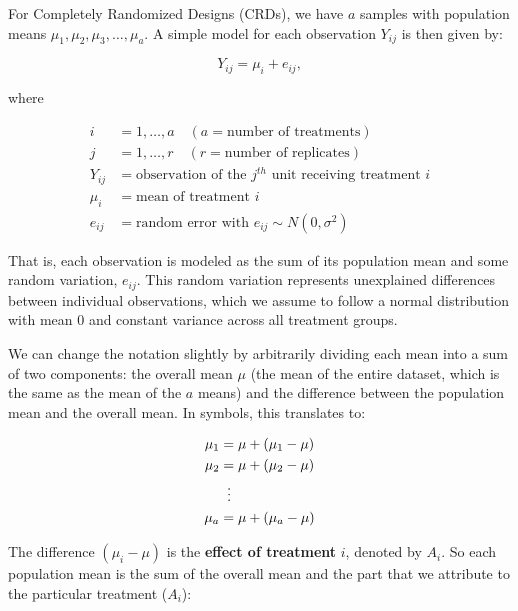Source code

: \documentclass[
  letterpaper,
  DIV=11,
  numbers=noendperiod,
  oneside]{scrreprt}
\begin{document}
For Completely Randomized Designs (CRDs), we have \(a\) samples with
population means \(\mu_1, \mu_2, \mu_3, \ldots, \mu_a\). A simple model
for each observation \(Y_{ij}\) is then given by:

\[
Y_{ij} = \mu_{i} + e_{ij},
\]

where

\[
\begin{aligned}
i & = 1, \dots, a \quad (a = \text{number of treatments}) \\
j & = 1, \dots, r \quad (r = \text{number of replicates}) \\
Y_{ij} & = \text{observation of the } j^{th} \text{ unit receiving treatment } i \\
\mu_i & = \text{mean of treatment } i \\
e_{ij} & = \text{random error with } e_{ij} \sim N(0, \sigma^2)
\end{aligned}
\]

That is, each observation is modeled as the sum of its population mean
and some random variation, \(e_{ij}\). This random variation represents
unexplained differences between individual observations, which we assume
to follow a normal distribution with mean 0 and constant variance across
all treatment groups. 

We can change the notation slightly by arbitrarily dividing each mean
into a sum of two components: the overall mean \(\mu\) (the mean of the
entire dataset, which is the same as the mean of the \(a\)
means) and the difference
between the population mean and the overall mean. In symbols, this
translates to:

\begin{equation}
\begin{aligned}
\mu_1 &= \mu + (\mu_1 - \mu) \\
\mu_2 &= \mu + (\mu_2 - \mu) \\
&\;\;\vdots \notag \\
\mu_a &= \mu + (\mu_a - \mu)
\end{aligned}
\end{equation}

The difference \((\mu_i - \mu)\) is the \textbf{effect of treatment}
\(i\), denoted by \(A_i\). So each population mean is the sum of the
overall mean and the part that we attribute to the particular treatment
(\(A_i\)):
\end{document}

--------

Each line from the line holding "i & = 1, \dots, a" through the end of the material above is to be printed exactly, both ends included, and no other line is to appear.

i & = 1, \dots, a \quad (a = \text{number of treatments}) \\
j & = 1, \dots, r \quad (r = \text{number of replicates}) \\
Y_{ij} & = \text{observation of the } j^{th} \text{ unit receiving treatment } i \\
\mu_i & = \text{mean of treatment } i \\
e_{ij} & = \text{random error with } e_{ij} \sim N(0, \sigma^2)
\end{aligned}
\]

That is, each observation is modeled as the sum of its population mean
and some random variation, \(e_{ij}\). This random variation represents
unexplained differences between individual observations, which we assume
to follow a normal distribution with mean 0 and constant variance across
all treatment groups. 

We can change the notation slightly by arbitrarily dividing each mean
into a sum of two components: the overall mean \(\mu\) (the mean of the
entire dataset, which is the same as the mean of the \(a\)
means) and the difference
between the population mean and the overall mean. In symbols, this
translates to:

\begin{equation}
\begin{aligned}
\mu_1 &= \mu + (\mu_1 - \mu) \\
\mu_2 &= \mu + (\mu_2 - \mu) \\
&\;\;\vdots \notag \\
\mu_a &= \mu + (\mu_a - \mu)
\end{aligned}
\end{equation}

The difference \((\mu_i - \mu)\) is the \textbf{effect of treatment}
\(i\), denoted by \(A_i\). So each population mean is the sum of the
overall mean and the part that we attribute to the particular treatment
(\(A_i\)):
\end{document}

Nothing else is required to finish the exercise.